Clinical Trial Summary

Many patients with cervical disc disease have long-lasting and complex symptoms with chronic pain, low levels of physical and psychological function and sick-leave. Surgery on a few segmental levels might be expected to solve the disc-specific pain but not the non-specific neck pain and the patients'illness. As much as 2/3 of the patients have been reported to have remaining physical/ psychological disability long-term after surgery. A structured physiotherapy programme after surgery may improve patients'function and return to work. The main purpose of the study is to evaluate what a well structured rehabilitation program adds to the customary treatment after surgery for radiculopathy due to cervical disc disease in respect to function, disability, workability and cost effectiveness. The study is a prospective randomised controlled multi-centre study, with an independent and blinded investigator comparing two alternatives of rehabilitation. 200 patients in working age, with cervical disc disease with clinical findings and symptoms of cervical nerve root compression will be included after informed consent. After inclusion in the study patients will be randomised to one out of the two alternatives of physiotherapy, (A) customary treatment (information/ advice on the specialist clinic) or (A+B) active physiotherapy; standardised and structured program of neck specific exercises combined with a behavioural approach plus customary treatment. Patients will be evaluated both clinically and with questionnaires before surgery, 6 weeks, 3 months, 6 months, 12 months and 24 months after surgery. Main outcome variable are neck specific disability. Cost-effectiveness will be calculated. The inclusion will preliminary be closed 2012. The study could contribute to a better clinical decision making, a better health care which will reduce physical, mental and social costs for the patients, and improve the rates of patients returning to and staying at work.

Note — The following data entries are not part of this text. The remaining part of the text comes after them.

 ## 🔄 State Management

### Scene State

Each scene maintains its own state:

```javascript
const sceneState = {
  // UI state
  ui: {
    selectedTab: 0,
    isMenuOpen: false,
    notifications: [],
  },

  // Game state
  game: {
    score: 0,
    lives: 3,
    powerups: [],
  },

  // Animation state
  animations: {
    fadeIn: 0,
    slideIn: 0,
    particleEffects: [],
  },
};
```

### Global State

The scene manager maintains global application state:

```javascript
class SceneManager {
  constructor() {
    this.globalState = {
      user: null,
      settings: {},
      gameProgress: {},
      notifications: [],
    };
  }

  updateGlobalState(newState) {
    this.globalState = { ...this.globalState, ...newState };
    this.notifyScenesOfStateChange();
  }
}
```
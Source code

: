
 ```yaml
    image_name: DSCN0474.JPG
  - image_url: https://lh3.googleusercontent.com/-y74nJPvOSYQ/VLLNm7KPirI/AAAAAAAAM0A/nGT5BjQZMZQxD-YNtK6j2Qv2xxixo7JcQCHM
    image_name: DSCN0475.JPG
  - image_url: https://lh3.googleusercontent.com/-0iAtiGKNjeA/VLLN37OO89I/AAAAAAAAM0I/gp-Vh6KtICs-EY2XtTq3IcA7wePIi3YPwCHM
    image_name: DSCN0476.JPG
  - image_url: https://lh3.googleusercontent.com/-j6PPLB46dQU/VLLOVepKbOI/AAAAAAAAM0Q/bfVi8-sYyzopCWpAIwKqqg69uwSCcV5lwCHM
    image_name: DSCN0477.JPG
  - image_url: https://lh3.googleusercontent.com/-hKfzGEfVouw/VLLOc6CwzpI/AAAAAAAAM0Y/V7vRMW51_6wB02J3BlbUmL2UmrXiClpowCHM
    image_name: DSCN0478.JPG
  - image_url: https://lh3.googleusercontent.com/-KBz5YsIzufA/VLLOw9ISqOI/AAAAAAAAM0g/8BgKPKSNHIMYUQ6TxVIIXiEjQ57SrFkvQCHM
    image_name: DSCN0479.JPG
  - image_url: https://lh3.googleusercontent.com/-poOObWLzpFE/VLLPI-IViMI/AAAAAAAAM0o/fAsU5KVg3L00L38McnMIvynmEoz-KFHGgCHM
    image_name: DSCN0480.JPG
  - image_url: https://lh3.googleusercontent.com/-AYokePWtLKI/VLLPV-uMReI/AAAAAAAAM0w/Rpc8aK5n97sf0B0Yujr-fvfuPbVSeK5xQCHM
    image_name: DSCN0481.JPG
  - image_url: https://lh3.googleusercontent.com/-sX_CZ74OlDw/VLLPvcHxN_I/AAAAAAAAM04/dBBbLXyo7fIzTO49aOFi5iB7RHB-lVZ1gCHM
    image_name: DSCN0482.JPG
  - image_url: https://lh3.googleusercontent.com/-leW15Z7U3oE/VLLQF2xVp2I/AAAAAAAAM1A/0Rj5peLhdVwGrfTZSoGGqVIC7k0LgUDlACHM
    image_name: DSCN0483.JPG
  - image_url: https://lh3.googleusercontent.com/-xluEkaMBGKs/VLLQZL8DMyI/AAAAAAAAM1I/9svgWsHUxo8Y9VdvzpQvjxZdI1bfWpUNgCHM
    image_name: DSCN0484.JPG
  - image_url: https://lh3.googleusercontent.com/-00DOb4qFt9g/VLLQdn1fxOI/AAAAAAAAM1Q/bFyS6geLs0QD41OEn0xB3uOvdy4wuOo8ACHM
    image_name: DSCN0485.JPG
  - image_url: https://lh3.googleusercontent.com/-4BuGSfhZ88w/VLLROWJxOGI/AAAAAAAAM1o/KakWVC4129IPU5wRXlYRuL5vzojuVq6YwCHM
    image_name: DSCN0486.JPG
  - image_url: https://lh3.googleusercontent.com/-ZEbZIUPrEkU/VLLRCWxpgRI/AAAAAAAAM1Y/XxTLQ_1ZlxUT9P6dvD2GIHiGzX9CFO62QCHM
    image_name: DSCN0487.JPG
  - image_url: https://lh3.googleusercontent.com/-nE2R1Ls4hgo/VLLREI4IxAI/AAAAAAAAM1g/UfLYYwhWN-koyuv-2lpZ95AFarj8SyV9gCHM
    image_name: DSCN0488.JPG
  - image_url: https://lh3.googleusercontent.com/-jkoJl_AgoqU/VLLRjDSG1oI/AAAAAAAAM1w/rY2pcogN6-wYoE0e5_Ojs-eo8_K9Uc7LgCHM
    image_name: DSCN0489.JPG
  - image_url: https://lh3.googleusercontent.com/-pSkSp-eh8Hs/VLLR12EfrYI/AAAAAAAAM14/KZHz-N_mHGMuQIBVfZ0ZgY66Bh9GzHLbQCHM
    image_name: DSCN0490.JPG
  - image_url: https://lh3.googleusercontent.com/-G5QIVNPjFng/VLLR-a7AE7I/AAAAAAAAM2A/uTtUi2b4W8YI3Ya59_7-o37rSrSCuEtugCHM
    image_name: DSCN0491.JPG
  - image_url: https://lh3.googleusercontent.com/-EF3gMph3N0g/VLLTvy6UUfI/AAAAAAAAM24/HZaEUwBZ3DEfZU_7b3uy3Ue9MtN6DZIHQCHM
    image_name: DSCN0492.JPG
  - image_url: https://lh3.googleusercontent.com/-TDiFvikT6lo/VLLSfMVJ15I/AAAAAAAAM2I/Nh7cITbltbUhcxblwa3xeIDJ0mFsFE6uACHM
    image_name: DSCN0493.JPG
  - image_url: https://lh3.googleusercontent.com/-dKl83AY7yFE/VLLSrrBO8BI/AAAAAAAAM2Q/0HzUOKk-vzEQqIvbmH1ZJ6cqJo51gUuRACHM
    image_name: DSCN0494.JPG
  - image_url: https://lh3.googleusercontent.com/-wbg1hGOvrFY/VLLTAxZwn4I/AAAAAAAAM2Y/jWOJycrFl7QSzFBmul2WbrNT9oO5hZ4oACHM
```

Recruitment information / eligibility

• Status: Completed
• Enrollment: 202
• Est. completion date: December 2014
• Est. primary completion date: December 2014
• Accepts healthy volunteers: No
• Gender: All
• Age group: 18 Years to 70 Years

Eligibility

Inclusion Criteria:

• Patients will be included from four Neurosurgical clinics in the south of Sweden and the rehabilitation will be performed in primary care units in several counties.

• Patients in working age, with MRI-verified cervical disc disease with clinical findings and symptoms of cervical nerve root compression and who have had surgery with anterior decompression and fusion or posterior surgery (foraminotomy/ laminectomy) will be included after informed consent.

Exclusion Criteria:

• Patients with myelopathy or with a disease or trauma contraindicated to perform the treatment program or the measurements will be excluded and so also patients with lack of familiarity of the Swedish language or with known drug abuse.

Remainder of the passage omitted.